16 Grundschulerzieherinnen und -erzieher in Pilotprojekt fortgebildet

In Berliner Ganztagsschulen arbeiten neben den Lehrpersonen mittlerweile 5000 Erzieherinnen und Erzieher – und die Ganztagsausrichtung soll nach einem starken Anstieg in den letzten 15 Jahren noch weiter ausgebaut werden. Für diese Zielgruppe gab es bisher jedoch kein spezielles Fortbildungsangebot. Ein Pilotprojekt des DZLM und der SenBJW Berlin schließt diese Lücke.
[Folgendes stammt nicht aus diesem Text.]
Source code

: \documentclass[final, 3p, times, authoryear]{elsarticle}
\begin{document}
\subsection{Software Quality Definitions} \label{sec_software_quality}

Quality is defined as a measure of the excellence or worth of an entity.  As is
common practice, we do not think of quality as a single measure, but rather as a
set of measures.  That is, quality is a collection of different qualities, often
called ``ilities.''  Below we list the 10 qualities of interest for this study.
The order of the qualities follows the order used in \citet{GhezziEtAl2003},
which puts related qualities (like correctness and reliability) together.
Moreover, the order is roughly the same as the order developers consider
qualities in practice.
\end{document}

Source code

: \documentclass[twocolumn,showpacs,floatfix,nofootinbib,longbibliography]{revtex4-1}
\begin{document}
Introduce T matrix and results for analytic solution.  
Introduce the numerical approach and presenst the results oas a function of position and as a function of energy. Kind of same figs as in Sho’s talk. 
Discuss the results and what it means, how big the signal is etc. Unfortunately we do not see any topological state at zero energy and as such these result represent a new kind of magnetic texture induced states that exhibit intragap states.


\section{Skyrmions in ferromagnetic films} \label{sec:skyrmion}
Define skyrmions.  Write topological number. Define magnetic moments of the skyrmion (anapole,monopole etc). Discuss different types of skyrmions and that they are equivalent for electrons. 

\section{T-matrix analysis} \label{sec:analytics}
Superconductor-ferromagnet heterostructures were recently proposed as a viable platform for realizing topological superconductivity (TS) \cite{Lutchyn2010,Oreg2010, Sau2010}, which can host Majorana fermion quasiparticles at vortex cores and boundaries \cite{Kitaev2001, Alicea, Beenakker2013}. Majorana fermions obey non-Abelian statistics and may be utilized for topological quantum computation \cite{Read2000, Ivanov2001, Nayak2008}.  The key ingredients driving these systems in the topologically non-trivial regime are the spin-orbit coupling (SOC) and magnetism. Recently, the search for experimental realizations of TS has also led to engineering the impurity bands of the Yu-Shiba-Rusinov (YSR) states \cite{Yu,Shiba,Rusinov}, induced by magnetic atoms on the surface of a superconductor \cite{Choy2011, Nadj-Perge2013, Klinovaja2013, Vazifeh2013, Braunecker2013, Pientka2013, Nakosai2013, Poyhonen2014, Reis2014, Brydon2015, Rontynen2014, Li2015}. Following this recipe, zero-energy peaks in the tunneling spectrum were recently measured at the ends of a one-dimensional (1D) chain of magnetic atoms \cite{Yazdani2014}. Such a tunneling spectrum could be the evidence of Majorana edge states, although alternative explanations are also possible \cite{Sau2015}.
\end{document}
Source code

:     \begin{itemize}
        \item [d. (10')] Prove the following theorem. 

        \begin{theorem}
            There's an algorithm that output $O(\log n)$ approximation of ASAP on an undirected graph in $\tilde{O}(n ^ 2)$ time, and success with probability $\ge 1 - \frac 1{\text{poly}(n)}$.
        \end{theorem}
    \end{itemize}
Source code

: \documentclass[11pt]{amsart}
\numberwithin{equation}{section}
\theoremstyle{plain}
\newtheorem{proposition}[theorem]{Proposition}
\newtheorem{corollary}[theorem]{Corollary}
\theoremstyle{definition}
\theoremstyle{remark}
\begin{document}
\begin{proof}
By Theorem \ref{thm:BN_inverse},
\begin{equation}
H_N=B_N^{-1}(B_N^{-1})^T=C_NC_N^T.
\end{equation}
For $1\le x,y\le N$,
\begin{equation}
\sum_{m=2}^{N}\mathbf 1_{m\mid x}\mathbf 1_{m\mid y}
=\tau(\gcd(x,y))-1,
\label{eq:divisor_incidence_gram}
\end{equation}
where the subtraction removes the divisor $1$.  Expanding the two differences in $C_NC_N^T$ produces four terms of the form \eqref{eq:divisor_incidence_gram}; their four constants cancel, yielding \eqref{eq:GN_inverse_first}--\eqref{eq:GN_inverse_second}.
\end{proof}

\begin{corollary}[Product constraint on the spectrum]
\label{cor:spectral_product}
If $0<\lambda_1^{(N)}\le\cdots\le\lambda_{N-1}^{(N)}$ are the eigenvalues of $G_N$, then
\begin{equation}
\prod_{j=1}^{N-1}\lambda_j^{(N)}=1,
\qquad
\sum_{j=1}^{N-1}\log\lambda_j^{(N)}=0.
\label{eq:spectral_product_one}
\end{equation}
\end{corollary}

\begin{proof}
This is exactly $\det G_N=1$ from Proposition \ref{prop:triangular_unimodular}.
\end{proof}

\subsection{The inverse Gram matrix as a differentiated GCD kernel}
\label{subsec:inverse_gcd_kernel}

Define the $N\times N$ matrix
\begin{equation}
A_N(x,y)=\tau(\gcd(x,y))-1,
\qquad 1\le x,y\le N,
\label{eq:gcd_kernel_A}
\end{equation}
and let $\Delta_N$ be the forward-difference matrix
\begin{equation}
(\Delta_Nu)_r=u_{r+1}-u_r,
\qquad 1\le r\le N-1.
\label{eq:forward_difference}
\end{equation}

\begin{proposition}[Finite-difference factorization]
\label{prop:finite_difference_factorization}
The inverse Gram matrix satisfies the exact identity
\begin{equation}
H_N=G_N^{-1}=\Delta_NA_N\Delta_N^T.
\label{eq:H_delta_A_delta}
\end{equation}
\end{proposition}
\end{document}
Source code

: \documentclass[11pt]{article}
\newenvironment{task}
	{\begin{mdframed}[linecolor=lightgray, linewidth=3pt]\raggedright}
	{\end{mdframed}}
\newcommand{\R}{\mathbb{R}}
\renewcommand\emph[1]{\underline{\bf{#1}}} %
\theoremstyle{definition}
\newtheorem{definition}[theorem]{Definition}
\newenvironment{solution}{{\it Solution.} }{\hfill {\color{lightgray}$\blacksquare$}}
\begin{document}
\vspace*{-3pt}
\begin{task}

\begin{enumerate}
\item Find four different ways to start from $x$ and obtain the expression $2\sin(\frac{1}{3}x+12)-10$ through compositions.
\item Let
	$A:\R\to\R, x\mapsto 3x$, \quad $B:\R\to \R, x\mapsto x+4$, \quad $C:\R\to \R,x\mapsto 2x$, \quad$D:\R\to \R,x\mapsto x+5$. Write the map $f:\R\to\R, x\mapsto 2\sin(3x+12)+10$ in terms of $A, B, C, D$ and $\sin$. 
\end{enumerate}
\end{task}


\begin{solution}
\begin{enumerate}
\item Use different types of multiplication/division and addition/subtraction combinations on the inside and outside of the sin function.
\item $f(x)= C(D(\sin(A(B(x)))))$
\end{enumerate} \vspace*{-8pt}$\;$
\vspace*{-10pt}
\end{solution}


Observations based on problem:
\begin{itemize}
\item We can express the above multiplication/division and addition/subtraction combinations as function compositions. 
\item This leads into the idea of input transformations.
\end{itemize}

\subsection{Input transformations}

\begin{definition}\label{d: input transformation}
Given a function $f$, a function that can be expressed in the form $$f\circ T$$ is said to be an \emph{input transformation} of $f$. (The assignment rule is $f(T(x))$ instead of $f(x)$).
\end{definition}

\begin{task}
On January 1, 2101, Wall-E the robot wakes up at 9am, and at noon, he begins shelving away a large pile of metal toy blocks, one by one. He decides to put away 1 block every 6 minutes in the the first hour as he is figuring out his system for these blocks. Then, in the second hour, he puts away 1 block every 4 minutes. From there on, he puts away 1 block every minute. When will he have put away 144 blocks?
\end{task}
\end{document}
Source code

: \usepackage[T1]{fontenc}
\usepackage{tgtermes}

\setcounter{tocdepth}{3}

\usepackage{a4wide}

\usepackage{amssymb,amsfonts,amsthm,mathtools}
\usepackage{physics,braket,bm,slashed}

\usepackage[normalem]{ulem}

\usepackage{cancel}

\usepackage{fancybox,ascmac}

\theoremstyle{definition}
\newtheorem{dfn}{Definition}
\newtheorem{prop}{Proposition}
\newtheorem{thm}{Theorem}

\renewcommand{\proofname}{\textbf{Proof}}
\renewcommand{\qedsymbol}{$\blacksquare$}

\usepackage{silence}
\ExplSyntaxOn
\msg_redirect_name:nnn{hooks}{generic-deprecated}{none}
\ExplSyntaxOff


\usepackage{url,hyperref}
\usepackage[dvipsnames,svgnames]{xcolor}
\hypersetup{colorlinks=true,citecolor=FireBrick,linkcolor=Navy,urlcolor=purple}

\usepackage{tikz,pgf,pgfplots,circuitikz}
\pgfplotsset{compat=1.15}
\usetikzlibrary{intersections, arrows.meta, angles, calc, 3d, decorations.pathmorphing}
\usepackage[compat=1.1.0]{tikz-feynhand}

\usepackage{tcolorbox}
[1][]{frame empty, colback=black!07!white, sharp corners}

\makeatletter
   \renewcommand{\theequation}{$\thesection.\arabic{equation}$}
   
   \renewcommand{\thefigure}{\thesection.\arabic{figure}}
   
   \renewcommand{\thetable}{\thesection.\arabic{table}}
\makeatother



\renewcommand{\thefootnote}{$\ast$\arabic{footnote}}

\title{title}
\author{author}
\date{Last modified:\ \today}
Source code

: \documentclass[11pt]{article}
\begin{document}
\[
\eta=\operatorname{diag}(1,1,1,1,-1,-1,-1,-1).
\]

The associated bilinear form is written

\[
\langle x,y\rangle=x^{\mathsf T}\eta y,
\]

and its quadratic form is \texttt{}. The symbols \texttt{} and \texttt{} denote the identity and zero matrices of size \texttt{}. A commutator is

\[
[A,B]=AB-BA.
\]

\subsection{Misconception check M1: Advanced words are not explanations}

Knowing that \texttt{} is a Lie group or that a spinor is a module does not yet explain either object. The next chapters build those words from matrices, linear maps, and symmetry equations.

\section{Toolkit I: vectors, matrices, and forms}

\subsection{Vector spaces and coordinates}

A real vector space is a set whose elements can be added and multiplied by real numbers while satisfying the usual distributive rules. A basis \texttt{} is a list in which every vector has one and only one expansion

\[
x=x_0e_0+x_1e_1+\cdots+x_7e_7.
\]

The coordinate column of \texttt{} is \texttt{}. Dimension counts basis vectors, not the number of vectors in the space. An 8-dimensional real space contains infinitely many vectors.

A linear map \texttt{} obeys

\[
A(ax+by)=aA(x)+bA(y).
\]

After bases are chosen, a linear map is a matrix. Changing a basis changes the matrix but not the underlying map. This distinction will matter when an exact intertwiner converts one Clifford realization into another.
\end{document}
Holger Thymian von der Senatsverwaltung für Bildung, Jugend und Wissenschaft ist im Länderbeirat des DZLM und setzte sich 2015 zum Ziel, diese Lage mit Hilfe des Zentrums zu ändern. „Ich wusste, dass das DZLM zwar hauptsächlich Mathematik-Lehrpersonen fortbildet, aber auch spezielle Kurse für Erzieherinnen und Erzieher sowie fachfremd unterrichtende Grundschullehrpersonen anbietet. Das erschien mir die perfekte Kombination für diese Zielgruppe.“

So bildeten sich von September 2015 bis Juni 2016 in einem Pilotprojekt der Professorin Katja Eilerts aus der DZLM-Abteilung „Elementarbereich und Primarstufe” unter Beteiligung von Petra Scherer (Abteilung D: „Inklusion und Risikoschüler“) und Bettina Rösken-Winter (Abteilung C: „Begleitforschung und Evaluation“) 16 koordinierende Erzieherinnen und Erzieher in der Ganztagsbetreuung der Grundschule am Beispiel des Fachs Mathematik fort – in insgesamt acht Präsenz- und zusätzlichen Praxisphasen.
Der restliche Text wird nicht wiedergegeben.